CafeHub uses the Android BLE stack, and the BLEAK BLE stack, meaning that it can in theory be run on Android, Linux, MacOS and Windows. So far, it has been developed on Linux and Android, with partial testing on both.

The Android stack is threaded, with callbacks. BLEAK is based on asynchronous cooperative multitasking using asyncio. Async functions in Python can only be called by other async functions, meaning that using async in one place quickly causes your entire project to be async.

A further complication is that the Android BLE stack is famously fragile and poorly written. It's best to only have one operation going through the stack at a time, and to manually queue any operations yourself.

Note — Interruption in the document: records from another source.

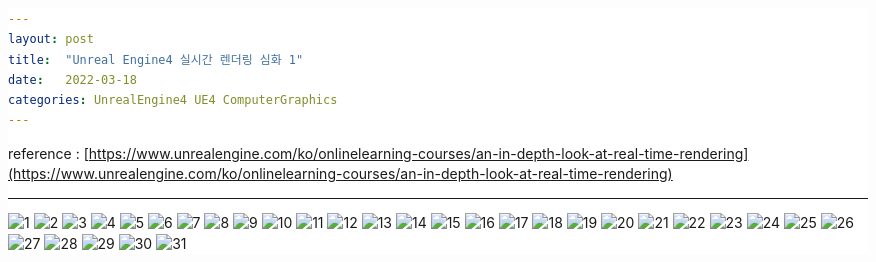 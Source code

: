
 ```yaml
---
layout: post
title:  "Unreal Engine4 실시간 렌더링 심화 1"
date:   2022-03-18
categories: UnrealEngine4 UE4 ComputerGraphics
---
```

            
 reference : [https://www.unrealengine.com/ko/onlinelearning-courses/an-in-depth-look-at-real-time-rendering](https://www.unrealengine.com/ko/onlinelearning-courses/an-in-depth-look-at-real-time-rendering)             

 -----------------------------------------------               
 
<img width="560" alt="1" src="https://user-images.githubusercontent.com/33873804/159112183-2f5811ea-f71d-48dc-970a-7eb452c90e08.png">      
<img width="560" alt="2" src="https://user-images.githubusercontent.com/33873804/159112184-8674a11b-2f14-4876-8ec3-89d32eb22f63.png">      
<img width="560" alt="3" src="https://user-images.githubusercontent.com/33873804/159112185-7259fa96-6961-431c-9519-baff7b4eb122.png">      
<img width="560" alt="4" src="https://user-images.githubusercontent.com/33873804/159112187-14eb9d1d-d2c9-4761-9b19-32fc2fd42e3d.png">      
<img width="560" alt="5" src="https://user-images.githubusercontent.com/33873804/159112189-2faa2b7a-363f-4766-beed-78fcaedd2b42.png">      
<img width="560" alt="6" src="https://user-images.githubusercontent.com/33873804/159112190-86f9333c-5d2c-4f0a-be02-10179ad47191.png">      
<img width="560" alt="7" src="https://user-images.githubusercontent.com/33873804/159112192-be363c0d-f72b-490c-9612-ca1cf6579e14.png">      
<img width="560" alt="8" src="https://user-images.githubusercontent.com/33873804/159112193-9fe2c51e-0e74-4c24-8123-8a01469fece3.png">      
<img width="560" alt="9" src="https://user-images.githubusercontent.com/33873804/159112194-491c44b6-119a-490f-b8e0-264e095e403c.png">      
<img width="560" alt="10" src="https://user-images.githubusercontent.com/33873804/159112196-5b4116b8-9858-46ec-84d3-43e2f81fc043.png">      
<img width="560" alt="11" src="https://user-images.githubusercontent.com/33873804/159112199-58d17676-cd05-4a99-8ab3-f2b09144ef49.png">      
<img width="560" alt="12" src="https://user-images.githubusercontent.com/33873804/159112201-1d3e5056-e908-4500-9b9b-726a857b00b1.png">      
<img width="560" alt="13" src="https://user-images.githubusercontent.com/33873804/159112202-3f4b75c5-315a-4ecc-ab42-21f3b85fd218.png">      
<img width="560" alt="14" src="https://user-images.githubusercontent.com/33873804/159112204-8a1d7ff2-b359-4326-9fa1-ea668ea76fe7.png">      
<img width="560" alt="15" src="https://user-images.githubusercontent.com/33873804/159112205-840985b0-2335-456f-9d0d-9823fde34398.png">      
<img width="560" alt="16" src="https://user-images.githubusercontent.com/33873804/159112206-8a4335b5-a827-4824-af1c-923de3a6f011.png">      
<img width="560" alt="17" src="https://user-images.githubusercontent.com/33873804/159112207-7708bdf2-7b12-4ecf-8453-c2144f4cc0da.png">      
<img width="560" alt="18" src="https://user-images.githubusercontent.com/33873804/159112208-5074a590-9f5e-480b-9f12-9aa69691dd83.png">      
<img width="560" alt="19" src="https://user-images.githubusercontent.com/33873804/159112209-8bbaaf67-f519-4d1f-8185-29816d334ef5.png">      
<img width="560" alt="20" src="https://user-images.githubusercontent.com/33873804/159112211-2df6c3d2-2a19-445f-aac4-a5ac3f4f9294.png">      
<img width="560" alt="21" src="https://user-images.githubusercontent.com/33873804/159112212-696d3b4e-8808-43c4-a201-4066af6ada63.png">      
<img width="560" alt="22" src="https://user-images.githubusercontent.com/33873804/159112213-8e35cff7-54f2-4577-8f2a-bb36f4d278c1.png">      
<img width="560" alt="23" src="https://user-images.githubusercontent.com/33873804/159112214-977ccbbb-01c7-411f-b958-4c76a4817503.png">      
<img width="560" alt="24" src="https://user-images.githubusercontent.com/33873804/159112217-33c2c402-5410-4bfc-92ed-484b05e51361.png">             
<img width="560" alt="25" src="https://user-images.githubusercontent.com/33873804/159112666-292d8fa3-6a8d-4e66-a3c0-ee6505fc964b.png">           
<img width="560" alt="26" src="https://user-images.githubusercontent.com/33873804/159112668-93b4a781-caf8-411d-9f73-d984fb34e4c5.png">                       
<img width="560" alt="27" src="https://user-images.githubusercontent.com/33873804/159112669-facb14fa-228c-408a-aa0a-a977b08d81d4.png">                     
<img width="560" alt="28" src="https://user-images.githubusercontent.com/33873804/159112670-adebbb8c-ee9c-4c9e-985f-75bf26225900.png">                       
<img width="560" alt="29" src="https://user-images.githubusercontent.com/33873804/159113366-12991673-e17e-49a7-b2f2-e62dd8d76ccb.png">           
<img width="560" alt="30" src="https://user-images.githubusercontent.com/33873804/159113368-bb697c09-62a1-43e7-a8e2-15b7e33fd1f2.png">           
<img width="560" alt="31" src="https://user-images.githubusercontent.com/33873804/159113370-7dbdf14d-1d24-4006-83e5-cb13f38f1d5f.png">            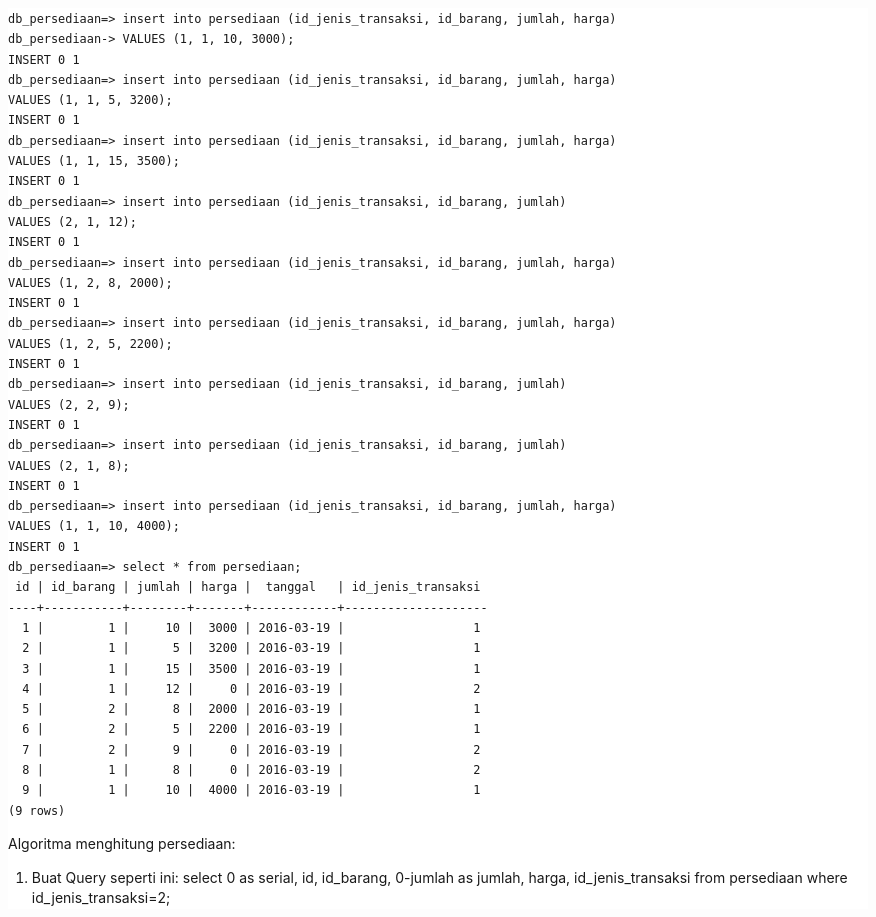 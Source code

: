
 ```
db_persediaan=> insert into persediaan (id_jenis_transaksi, id_barang, jumlah, harga)
db_persediaan-> VALUES (1, 1, 10, 3000);
INSERT 0 1
db_persediaan=> insert into persediaan (id_jenis_transaksi, id_barang, jumlah, harga)
VALUES (1, 1, 5, 3200);
INSERT 0 1
db_persediaan=> insert into persediaan (id_jenis_transaksi, id_barang, jumlah, harga)
VALUES (1, 1, 15, 3500);
INSERT 0 1
db_persediaan=> insert into persediaan (id_jenis_transaksi, id_barang, jumlah)
VALUES (2, 1, 12);
INSERT 0 1
db_persediaan=> insert into persediaan (id_jenis_transaksi, id_barang, jumlah, harga)
VALUES (1, 2, 8, 2000);
INSERT 0 1
db_persediaan=> insert into persediaan (id_jenis_transaksi, id_barang, jumlah, harga)
VALUES (1, 2, 5, 2200);
INSERT 0 1
db_persediaan=> insert into persediaan (id_jenis_transaksi, id_barang, jumlah)
VALUES (2, 2, 9);
INSERT 0 1
db_persediaan=> insert into persediaan (id_jenis_transaksi, id_barang, jumlah)
VALUES (2, 1, 8);
INSERT 0 1
db_persediaan=> insert into persediaan (id_jenis_transaksi, id_barang, jumlah, harga)
VALUES (1, 1, 10, 4000);
INSERT 0 1
db_persediaan=> select * from persediaan;
 id | id_barang | jumlah | harga |  tanggal   | id_jenis_transaksi
----+-----------+--------+-------+------------+--------------------
  1 |         1 |     10 |  3000 | 2016-03-19 |                  1
  2 |         1 |      5 |  3200 | 2016-03-19 |                  1
  3 |         1 |     15 |  3500 | 2016-03-19 |                  1
  4 |         1 |     12 |     0 | 2016-03-19 |                  2
  5 |         2 |      8 |  2000 | 2016-03-19 |                  1
  6 |         2 |      5 |  2200 | 2016-03-19 |                  1
  7 |         2 |      9 |     0 | 2016-03-19 |                  2
  8 |         1 |      8 |     0 | 2016-03-19 |                  2
  9 |         1 |     10 |  4000 | 2016-03-19 |                  1
(9 rows)
```






Algoritma menghitung persediaan:

1. Buat Query seperti ini:
select 0 as serial, id, id_barang, 0-jumlah as jumlah, harga, id_jenis_transaksi
from persediaan
where id_jenis_transaksi=2;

CafeHub tries to hide all of this complexity. It has both synchronous and asynchronous APIs. To do this, it executes all work on background threads and translates to whatever the API needs. It tries to ensure that the BLE backend only has one operation outstanding at a time.

This requires careful attention to which threads are used for what task. I am documenting them here both to help those that come after me, and to help keep it straight in my mind too.

Right now, the default implementation is very conservative. Each GATTDevice runs its own thread for a BLEOpManager, but then each op manager blocks when submitting to a global background thread. This seems rather absurd, but it does mean we can easily increase the number of outstanding operations in the background in the future if this seems stable.

Android

Android executes BLE operations in some unknown background manner, and interacts with Java using callbacks. CafeHub uses a Java object to receive the calls, and this is wrapped in a python object that queues the callbacks in a threadsafe manner. See BluetoothGattCallbackImpl.java and pybluetoothgattcallback.py.

All CafeHub BLE operations are submitted to a Queue Operations Manager, called a QOpManager. API calls create QOps and pass them to the manager. Each QOpManager will run in its own thread. It's not clear to me whether there should be exactly one QOpManager per BLE stack, or one per BLE device. We don't want to submit parallel operations to Android, but I'm not sure if that is per device or in total. So, I have left open the ability to do either. TODO: This adds some complications when dealing with disconnects. Go back and check that I am dealing with connections well in all cases.

If an operation is async, it will be run by the QOpManager in a background thread called 'GlobalBGAsyncThread' (see bgasyncthread.py). Once the operation is complete, any results are passed transparently back to the asyncio loop that called the API function.

If an operation is synchronous, it will be run in the QOpManager thread, named 'QOpExecutorThread'. If it has a callback, the callback is routed through a user-provided callback converter that will make sure the callback is running in the correct thread or async loop. (Yes, it's possible to trigger synchronous operations with a callback, and have the callback trigger an async function. This is to ease use in Kivy, as it is basically async behind the scenes).